MATERIAL FOR THIS EXERCISE Block Start
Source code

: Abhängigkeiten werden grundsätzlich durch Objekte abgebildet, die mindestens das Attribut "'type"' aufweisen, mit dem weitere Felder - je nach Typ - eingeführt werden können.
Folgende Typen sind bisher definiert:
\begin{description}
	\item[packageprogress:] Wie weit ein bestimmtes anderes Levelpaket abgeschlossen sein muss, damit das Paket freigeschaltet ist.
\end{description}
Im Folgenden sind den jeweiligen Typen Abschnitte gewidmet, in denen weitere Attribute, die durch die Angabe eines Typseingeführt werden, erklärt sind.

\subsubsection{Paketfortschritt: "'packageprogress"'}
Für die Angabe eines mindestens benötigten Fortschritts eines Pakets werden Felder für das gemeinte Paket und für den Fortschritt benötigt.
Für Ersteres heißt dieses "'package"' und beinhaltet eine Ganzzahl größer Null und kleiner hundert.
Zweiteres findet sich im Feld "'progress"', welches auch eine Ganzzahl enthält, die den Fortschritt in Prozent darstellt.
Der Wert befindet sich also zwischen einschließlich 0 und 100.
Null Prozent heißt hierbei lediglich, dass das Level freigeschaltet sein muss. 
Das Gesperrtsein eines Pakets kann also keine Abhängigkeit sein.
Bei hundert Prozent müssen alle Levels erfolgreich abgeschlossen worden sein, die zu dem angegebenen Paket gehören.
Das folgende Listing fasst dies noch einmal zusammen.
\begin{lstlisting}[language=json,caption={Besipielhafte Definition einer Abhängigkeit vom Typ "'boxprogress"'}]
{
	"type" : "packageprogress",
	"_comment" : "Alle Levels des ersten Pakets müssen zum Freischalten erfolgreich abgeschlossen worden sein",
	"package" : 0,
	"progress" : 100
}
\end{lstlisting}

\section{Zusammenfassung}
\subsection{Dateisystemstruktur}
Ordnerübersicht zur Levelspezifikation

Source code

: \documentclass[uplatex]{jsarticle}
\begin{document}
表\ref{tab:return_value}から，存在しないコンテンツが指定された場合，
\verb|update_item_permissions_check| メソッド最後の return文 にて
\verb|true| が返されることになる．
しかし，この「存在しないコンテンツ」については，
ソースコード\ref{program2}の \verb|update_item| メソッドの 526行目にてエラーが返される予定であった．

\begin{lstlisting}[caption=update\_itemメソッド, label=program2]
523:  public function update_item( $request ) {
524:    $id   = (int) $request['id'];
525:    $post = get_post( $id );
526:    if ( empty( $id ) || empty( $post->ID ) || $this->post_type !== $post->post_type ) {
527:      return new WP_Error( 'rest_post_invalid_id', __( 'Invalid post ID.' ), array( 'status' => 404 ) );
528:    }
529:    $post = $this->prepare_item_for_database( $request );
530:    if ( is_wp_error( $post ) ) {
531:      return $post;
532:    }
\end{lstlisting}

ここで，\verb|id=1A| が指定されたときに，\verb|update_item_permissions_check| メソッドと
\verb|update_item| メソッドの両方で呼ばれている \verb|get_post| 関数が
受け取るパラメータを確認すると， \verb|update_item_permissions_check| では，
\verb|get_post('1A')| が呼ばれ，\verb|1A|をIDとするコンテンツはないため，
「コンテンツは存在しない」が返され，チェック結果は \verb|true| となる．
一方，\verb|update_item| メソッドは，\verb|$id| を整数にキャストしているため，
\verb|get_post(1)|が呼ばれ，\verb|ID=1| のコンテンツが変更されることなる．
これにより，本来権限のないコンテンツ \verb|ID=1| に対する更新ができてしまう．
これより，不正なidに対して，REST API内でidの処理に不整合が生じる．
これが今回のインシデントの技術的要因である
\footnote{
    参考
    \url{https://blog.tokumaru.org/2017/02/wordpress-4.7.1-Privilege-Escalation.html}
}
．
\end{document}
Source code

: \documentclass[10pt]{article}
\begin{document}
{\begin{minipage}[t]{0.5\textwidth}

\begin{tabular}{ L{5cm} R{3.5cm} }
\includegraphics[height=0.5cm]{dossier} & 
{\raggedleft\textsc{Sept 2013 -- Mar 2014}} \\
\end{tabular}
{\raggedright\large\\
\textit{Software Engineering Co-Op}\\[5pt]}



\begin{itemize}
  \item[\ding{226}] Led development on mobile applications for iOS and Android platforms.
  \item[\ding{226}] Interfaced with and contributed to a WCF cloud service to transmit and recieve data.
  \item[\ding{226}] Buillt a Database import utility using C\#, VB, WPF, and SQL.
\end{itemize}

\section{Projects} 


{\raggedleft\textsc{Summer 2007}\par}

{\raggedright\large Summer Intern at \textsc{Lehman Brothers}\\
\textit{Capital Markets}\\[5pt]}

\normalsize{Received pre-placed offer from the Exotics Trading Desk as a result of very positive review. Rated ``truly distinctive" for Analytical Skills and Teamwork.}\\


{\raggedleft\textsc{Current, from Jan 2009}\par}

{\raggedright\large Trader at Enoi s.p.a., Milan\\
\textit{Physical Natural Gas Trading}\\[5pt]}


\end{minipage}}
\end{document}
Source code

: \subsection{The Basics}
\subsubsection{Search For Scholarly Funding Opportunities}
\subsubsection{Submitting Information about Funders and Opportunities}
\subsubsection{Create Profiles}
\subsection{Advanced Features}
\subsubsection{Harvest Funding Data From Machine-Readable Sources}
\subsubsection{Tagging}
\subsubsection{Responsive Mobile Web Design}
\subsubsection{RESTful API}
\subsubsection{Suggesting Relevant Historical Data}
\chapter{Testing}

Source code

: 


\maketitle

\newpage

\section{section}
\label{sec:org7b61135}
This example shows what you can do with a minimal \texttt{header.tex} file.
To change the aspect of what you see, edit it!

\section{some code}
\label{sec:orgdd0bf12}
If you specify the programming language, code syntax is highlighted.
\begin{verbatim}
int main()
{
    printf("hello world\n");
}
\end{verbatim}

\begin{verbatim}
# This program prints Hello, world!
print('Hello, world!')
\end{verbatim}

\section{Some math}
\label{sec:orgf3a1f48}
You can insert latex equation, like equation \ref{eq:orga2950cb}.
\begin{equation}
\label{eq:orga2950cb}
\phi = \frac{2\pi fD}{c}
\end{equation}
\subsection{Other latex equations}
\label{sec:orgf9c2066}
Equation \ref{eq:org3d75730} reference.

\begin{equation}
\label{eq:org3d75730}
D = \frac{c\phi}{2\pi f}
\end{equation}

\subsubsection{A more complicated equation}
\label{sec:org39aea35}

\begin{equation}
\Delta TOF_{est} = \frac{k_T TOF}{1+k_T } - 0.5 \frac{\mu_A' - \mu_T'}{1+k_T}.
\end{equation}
MATERIAL FOR THIS EXERCISE Block End
** WHAT THIS TASK INVOLVES **
A copy of each line above that holds the word "with" is the expected answer.

** YOUR RESPONSE **
  \item[\ding{226}] Interfaced with and contributed to a WCF cloud service to transmit and recieve data.
This example shows what you can do with a minimal \texttt{header.tex} file.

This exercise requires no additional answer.